La docteur Woodcock et la tentative du FDA pour freiner l'abus des droguesdcock ea tentativ

It’s practically a thankless job. Worse than that, the good people at the United States Food and Drug Administration are frequently under pressure from all sides of many a heated debate. Patent holders want to sell more drugs and prefer that the FDA make all plants illegal. Well-intentioned promoters of natural health like Dr. Mercola and others regularly accuse the FDA of only looking out for the interest of Big Pharma. Some bureaucrats are innocently stuck in the crossfire.

The government does seem to push the patented synthetic drugs–each with its own unenviable list of horrible side effects–when there are certainly better, less harmful solutions out there. But certainly not all of its officers are corrupt. Let us not lose sight of the fact that  the FDA is charged with no easy task. And let us never be slow to recognize the great work of the few outstanding officials that are legitimately fighting for the health and wellness of all.

Dr. Janet Woodcock, director of the FDA’s Center for Drug Evaluation and Research, well deserves a round of applause for her efforts to reduce the number of fatal drug overdoses in the United States and beyond.

Roughly 22,000 Americans die each year due to drug overdoses. And federal data confirms that prescription drugs cause a full 75% of these deaths, roughly 16,500. Also, the number of deaths from opioids has increased by 400% since 1999. Dr. Woodcock has recommended a measure that will surely reduce the number of opiate overdoses: tighter controls on the most commonly-prescribed opioid, hydrocodone. Specifically, Dr. Woodcock recommends raising hydrocodone up one class level, from “Schedule 3” to “Schedule 2”.

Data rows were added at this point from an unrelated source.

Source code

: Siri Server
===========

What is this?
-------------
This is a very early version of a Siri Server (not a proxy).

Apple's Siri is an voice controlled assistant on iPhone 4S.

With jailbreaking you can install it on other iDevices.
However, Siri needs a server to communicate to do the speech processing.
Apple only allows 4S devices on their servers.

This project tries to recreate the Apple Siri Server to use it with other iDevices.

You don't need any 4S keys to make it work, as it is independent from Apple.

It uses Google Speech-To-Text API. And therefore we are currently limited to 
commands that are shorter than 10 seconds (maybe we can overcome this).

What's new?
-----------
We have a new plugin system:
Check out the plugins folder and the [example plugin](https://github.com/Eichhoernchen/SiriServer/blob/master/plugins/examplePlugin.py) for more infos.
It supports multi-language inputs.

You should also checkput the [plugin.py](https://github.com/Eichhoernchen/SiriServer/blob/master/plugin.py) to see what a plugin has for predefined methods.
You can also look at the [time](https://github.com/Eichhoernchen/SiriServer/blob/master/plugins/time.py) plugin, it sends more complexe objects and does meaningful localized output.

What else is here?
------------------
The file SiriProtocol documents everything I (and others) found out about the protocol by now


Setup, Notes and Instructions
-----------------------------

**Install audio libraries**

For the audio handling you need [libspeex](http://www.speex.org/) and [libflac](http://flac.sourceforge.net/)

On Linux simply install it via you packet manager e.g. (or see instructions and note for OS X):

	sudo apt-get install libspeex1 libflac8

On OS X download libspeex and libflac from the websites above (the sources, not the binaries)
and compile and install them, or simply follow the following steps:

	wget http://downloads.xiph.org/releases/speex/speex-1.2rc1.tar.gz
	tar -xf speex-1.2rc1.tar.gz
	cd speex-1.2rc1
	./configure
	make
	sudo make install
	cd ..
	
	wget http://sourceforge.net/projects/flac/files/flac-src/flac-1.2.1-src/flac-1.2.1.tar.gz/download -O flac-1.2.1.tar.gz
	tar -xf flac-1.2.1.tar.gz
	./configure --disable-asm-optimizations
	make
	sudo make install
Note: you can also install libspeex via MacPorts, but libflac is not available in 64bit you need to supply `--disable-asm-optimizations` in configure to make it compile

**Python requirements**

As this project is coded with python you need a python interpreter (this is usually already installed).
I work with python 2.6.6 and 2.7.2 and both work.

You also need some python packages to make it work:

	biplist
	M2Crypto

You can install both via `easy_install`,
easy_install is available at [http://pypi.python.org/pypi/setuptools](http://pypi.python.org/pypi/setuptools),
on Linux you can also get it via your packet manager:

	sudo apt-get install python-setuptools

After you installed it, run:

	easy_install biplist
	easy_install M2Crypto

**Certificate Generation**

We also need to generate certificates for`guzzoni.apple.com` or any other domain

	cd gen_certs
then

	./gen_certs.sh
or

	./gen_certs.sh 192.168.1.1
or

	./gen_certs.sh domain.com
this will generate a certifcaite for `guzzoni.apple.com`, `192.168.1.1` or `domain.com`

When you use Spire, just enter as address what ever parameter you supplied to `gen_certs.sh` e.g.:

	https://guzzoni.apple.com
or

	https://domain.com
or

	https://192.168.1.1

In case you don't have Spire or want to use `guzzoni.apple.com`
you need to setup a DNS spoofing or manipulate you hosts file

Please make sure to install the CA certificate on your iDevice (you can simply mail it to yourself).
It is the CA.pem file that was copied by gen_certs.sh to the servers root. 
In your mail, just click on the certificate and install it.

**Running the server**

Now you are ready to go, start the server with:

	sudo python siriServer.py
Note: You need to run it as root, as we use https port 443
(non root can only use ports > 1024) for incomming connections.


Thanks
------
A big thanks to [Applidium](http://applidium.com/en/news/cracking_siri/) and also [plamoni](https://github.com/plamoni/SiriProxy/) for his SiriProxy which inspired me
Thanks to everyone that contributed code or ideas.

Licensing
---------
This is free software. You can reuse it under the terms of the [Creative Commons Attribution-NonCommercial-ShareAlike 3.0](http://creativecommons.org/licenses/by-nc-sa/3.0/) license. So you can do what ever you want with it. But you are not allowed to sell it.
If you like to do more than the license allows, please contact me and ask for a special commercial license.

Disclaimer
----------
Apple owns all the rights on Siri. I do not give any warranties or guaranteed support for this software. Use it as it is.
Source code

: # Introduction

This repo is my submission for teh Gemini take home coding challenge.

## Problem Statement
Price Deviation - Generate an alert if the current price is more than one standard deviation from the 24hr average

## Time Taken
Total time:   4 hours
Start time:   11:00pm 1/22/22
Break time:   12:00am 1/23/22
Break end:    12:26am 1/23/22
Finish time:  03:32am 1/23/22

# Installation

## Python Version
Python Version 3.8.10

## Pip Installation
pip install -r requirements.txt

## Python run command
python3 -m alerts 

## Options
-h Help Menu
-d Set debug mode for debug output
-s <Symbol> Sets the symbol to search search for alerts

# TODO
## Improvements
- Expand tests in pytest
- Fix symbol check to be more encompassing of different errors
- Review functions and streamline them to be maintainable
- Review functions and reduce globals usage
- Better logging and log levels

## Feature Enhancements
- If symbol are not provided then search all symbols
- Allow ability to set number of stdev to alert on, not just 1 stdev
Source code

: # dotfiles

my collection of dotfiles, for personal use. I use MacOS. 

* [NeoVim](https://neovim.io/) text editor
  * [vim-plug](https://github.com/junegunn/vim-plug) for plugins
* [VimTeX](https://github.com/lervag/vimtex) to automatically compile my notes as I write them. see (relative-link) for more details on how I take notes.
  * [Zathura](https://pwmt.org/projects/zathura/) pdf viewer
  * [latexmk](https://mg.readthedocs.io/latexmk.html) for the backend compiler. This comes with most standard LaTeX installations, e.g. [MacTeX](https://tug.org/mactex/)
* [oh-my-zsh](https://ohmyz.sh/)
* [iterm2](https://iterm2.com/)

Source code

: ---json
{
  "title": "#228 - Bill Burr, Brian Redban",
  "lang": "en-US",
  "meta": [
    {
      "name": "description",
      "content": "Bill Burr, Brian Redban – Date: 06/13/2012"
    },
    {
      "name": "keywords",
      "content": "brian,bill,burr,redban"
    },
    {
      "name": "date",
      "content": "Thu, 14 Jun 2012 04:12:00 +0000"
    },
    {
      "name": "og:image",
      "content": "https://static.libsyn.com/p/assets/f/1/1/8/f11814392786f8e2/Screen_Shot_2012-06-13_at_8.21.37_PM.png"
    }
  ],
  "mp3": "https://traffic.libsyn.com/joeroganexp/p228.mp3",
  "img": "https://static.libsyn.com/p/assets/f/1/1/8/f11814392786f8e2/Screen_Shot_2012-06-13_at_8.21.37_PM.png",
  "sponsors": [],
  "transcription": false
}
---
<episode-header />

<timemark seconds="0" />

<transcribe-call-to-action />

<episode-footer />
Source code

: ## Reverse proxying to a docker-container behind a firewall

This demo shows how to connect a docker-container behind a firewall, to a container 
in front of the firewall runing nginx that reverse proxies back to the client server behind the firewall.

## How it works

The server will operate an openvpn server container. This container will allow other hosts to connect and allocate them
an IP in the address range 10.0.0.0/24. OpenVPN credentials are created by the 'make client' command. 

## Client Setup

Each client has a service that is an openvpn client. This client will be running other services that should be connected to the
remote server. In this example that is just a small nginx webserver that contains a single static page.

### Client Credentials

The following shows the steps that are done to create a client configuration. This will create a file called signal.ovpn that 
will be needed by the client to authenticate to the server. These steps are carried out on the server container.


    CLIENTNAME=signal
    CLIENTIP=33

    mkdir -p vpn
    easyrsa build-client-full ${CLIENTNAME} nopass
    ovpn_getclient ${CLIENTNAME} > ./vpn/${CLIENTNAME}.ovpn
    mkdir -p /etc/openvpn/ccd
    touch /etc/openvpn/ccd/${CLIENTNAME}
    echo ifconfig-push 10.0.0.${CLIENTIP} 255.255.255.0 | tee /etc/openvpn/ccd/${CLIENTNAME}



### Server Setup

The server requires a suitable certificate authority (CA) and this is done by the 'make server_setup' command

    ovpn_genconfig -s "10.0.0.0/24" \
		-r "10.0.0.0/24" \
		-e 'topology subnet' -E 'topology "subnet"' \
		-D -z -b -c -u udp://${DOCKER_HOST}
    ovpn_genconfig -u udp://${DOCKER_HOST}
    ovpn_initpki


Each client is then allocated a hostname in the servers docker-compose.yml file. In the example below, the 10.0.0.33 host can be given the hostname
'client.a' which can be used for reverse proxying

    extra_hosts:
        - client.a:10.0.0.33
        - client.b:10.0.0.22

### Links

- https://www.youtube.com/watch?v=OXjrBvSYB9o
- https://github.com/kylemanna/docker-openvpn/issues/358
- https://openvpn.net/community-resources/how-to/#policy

Controlled Drugs are divided into five schedules, based on their medical use and their potential for abuse and addiction. These schedules are enforced by the D.E.A.

  1. Schedule I includes the drugs with a high potential for abuse that cannot be legally prescribed. Included are Heroin, LSD, Ecstasy and (absurdly) Cannabis.
  2. Schedule II lists the drugs with the most potential for abuse, but can be legally prescribed. Included in Schedule II are: Cocaine, Morphine, Oxycodone, Methadone, and Ritalin.
  3. Schedule III controlled drugs are considered less dangerous than the above lists, and are among the most available to abusers. Roughly 70% of opioid prescriptions contain hydrocodone, which is currently classified under Schedule III.
  4. Schedule IV includes Xanax and Valium.
  5. Schedule V drugs include tiny doses of narcotics, for relief of diarrhea, cough, etc.

The drugs that contain a combination of hydrocodone and a painkiller like acetaminophen or aspirin are most frequently prescribed to treat pain from injuries, arthritis, and dental extractions. Most patients take such medications for just fourteen days, while the law currently allows that a six-month supply be given to such patients, and the excess (up to 92.3%) is often sold on the black market to abusers.

In 2011, the government estimates that 131 million prescriptions for hydrocodone-containing medications were written for 47 million patients. That’s around five billion pills.  If patients only use 7.7% of the maximum allowable dose, the 92.3% surplus would leave up to 4,615,000,000 (4.6 billion) extra pills ‘on the street’. And that is one staggering figure that surely contributes to the thousands of accidental deaths by drug overdose.

Dr. Woodcock‘s recommendation to reclassify the drugs containing hydrocodone as Schedule II would reduce the maximum prescription to three months. If the patient still requires the drug, his or her doctor must then write a new prescription. Although this recommendation seems abundantly reasonable (and the D.E.A. appears to be on-board since last decade), it does not go into effect without the rubber stamp of  the Department of Health and Human Services. Even if the bureaucracy finally comes to its senses, expect the approval to take several months.

And expect the drug pushers to do everything in their power to halt the measure. The  American Medical Association, the National Community Pharmacists Association and other drug lobbyists are citing “significant hardships and delayed relief for vulnerable patients”.

Dr. Woodcock said that F.D.A. is aware that the rescheduling will affect some patients. But the impact on public health caused by the abuse of the drugs had reached a tipping point. “These are very difficult trade-offs that our society has to make,” she said. “The reason we approve these drugs is for people in pain. But we can’t ignore the epidemic on the other side.”

The epidemic that she is referring to, is the needless death of thousands of Americans per year. Let’s do the math together, based on the official government estimates:

22,000 deaths by drug overdoses per year.

75% of these are by prescription drugs = 16,500, of which Opiates account for the largest portion.

Roughly 70% of the opiates contain the target hydrocodone = 11,550

Since we are not eliminating this drug, but rather, simply going to check in with patients two extra times per year, it is probably unrealistic that we could eliminate all 11,550 needless deaths per year. But I would venture a guess that Dr. Woodcock’s recommendation may save upwards of 5,000 lives per year.

Dr. Woodcock correctly pointed out that “If you are needing chronic therapy of this magnitude,” she said, “you should be seeing your prescriber… after three months, rather than six.”